There are many questions to be answered: Why then-President Donald Trump didn't intervene sooner; why GOP lawmakers who denounced the attack in real time now deny the seriousness of the assault. And most of all we need to hold to account elected officials and others who encouraged an attempted insurrection.
These uncomfortable questions speak to a venomous national dialogue that now normalizes misinformation, hate, illiberalism and nationalism, and amplifies those messages through social media.
Thirty-four percent of Americans think violent action against the government is sometimes justified, according to a new poll from The Washington Post and the University of Maryland, a percentage that is considerably higher than in past polls.
A separate CBS News-YouGov poll noted that 62% of Americans said they expect violence over losing in future presidential elections and that only 38% said they expect the losing side will concede peacefully.

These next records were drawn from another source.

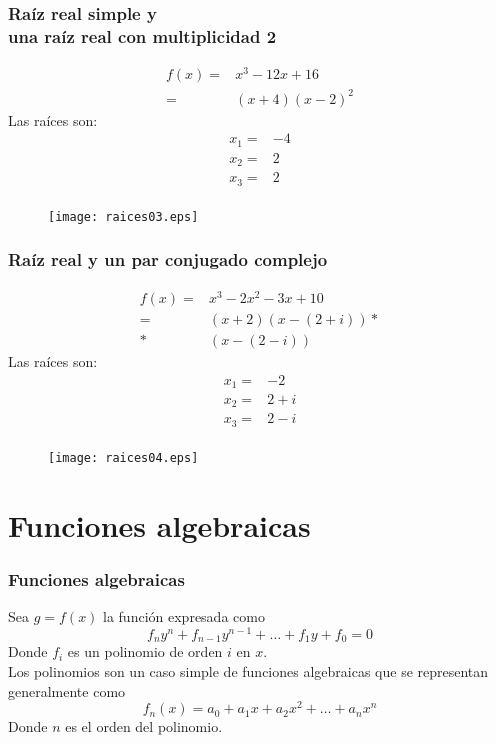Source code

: \begin{frame}[fragile]
\frametitle{Raíz real simple y \\ una raíz real con multiplicidad 2}
\begin{minipage}{5cm}
\fontsize{12}{12}\selectfont
\[ \begin{split}
f(x)=& x^{3} - 12x + 16 \\
=& (x+4)(x-2)^{2}
\end{split} \]
Las raíces son:
\[ \begin{split}
x_{1} =& -4 \\
x_{2} =& 2 \\
x_{3} =& 2 \\
\end{split}\]
\end{minipage}
\hspace{0.5cm}
\begin{minipage}{4.5cm}
\begin{figure}
	\centering
	\texttt{[image: raices03.eps]} 
\end{figure}
\end{minipage}
\end{frame}
\begin{frame}[fragile]
\frametitle{Raíz real y un par conjugado complejo}
\begin{minipage}{5cm}
\fontsize{12}{12}\selectfont
\[ \begin{split}
f(x)=& x^{3} - 2x^{2}- 3x +10  \\
=& (x+2)(x- (2+i))* {}\\
*& (x-(2-i))
\end{split} \]
Las raíces son:
\[ \begin{split}
x_{1} =& -2 \\
x_{2} =& 2+i \\
x_{3} =& 2-i \\
\end{split}\]
\end{minipage}
\hspace{0.5cm}
\begin{minipage}{4.5cm}
\begin{figure}
	\centering
	\texttt{[image: raices04.eps]} 
\end{figure}
\end{minipage}
\end{frame}
\section{Funciones algebraicas}
\begin{frame}
\frametitle{Funciones algebraicas}
Sea $g=f(x)$ la función expresada como
\[ f_{n}y^{n} + f_{n-1}y^{n-1} + \ldots + f_{1}y + f_{0} = 0 \]
Donde $f_{i}$ es un polinomio de orden $i$ en $x$.
\\
\bigskip
Los polinomios son un caso simple de funciones algebraicas que se representan generalmente como
\[f_{n}(x) = a_{0} + a_{1}x + a_{2} x^{2}+ \ldots +a_{n}x^{n} \]
Donde $n$ es el orden del polinomio.
\end{frame}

Is this what we have become, a nation that is willing to settle political disagreements through violence and the demonization of fellow Americans? If it is, then we proceed at our existential peril.
No nation has remained perpetually united, a truth that until now most Americans have rejected as a possibility in our future. The genius of this country is that we have repeatedly resisted corrosive forces that could tear us apart and embraced the principles of responsible governance, no matter how imperfect, that embody the spirit of E pluribus unum, the nation's motto since 1782.

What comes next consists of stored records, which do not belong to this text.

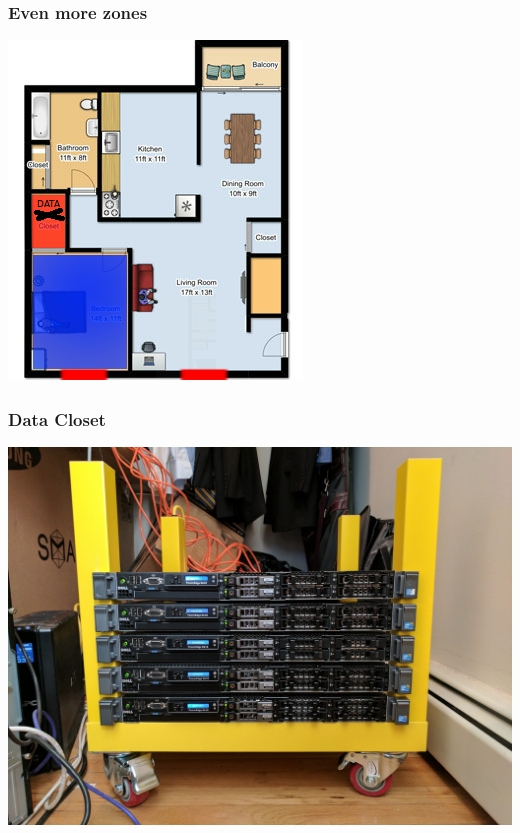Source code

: \documentclass[aspectratio=169,11pt,hyperref={colorlinks=true}]{beamer}
\begin{document}
\begin{frame}
    \frametitle{Even more zones}
    \begin{center}
    \includegraphics[height=.85\textheight]{floorplan-datacloset.png}

    \end{center}
\end{frame}

\begin{frame}
    \frametitle{Data Closet}
    \centering
    \includegraphics[width=.75\textwidth]{data_closet.jpg}
\end{frame}
\end{document}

In his book "The Untied States of America: Polarization, Fracturing, and our Future," futurist Juan Enriquez concludes that it is a miracle that the United States has held together for as long as it has, noting that "we have paid little attention to how many countries split and disappear because our own hemisphere has been remarkably stable." Britain and Spain once had great naval fleets, he writes. Latin is a dead language. The pound was once a leading currency. The euro didn't exist. Nations have been partitioned and repartitioned. Most of the countries in the United Nations weren't there 50 years ago.
America is experiencing ideological, religious, political and economic fractures that test basic beliefs in uncharted ways. We share common values, or so we wish to believe, but also have allowed conspiracy theories, unvarnished exercise of power and selective interpretations of selective facts, or in the absence of facts, fantasies and lies, to define and divide us.
If we believe America is an exceptional nation, then we must also believe in peaceful resolutions of political disputes, the peaceful transfer of power and the enduring importance of constitutional norms and institutions. What we can't abide is a medieval storming of the castle and capitulation to the darkest and worst instincts.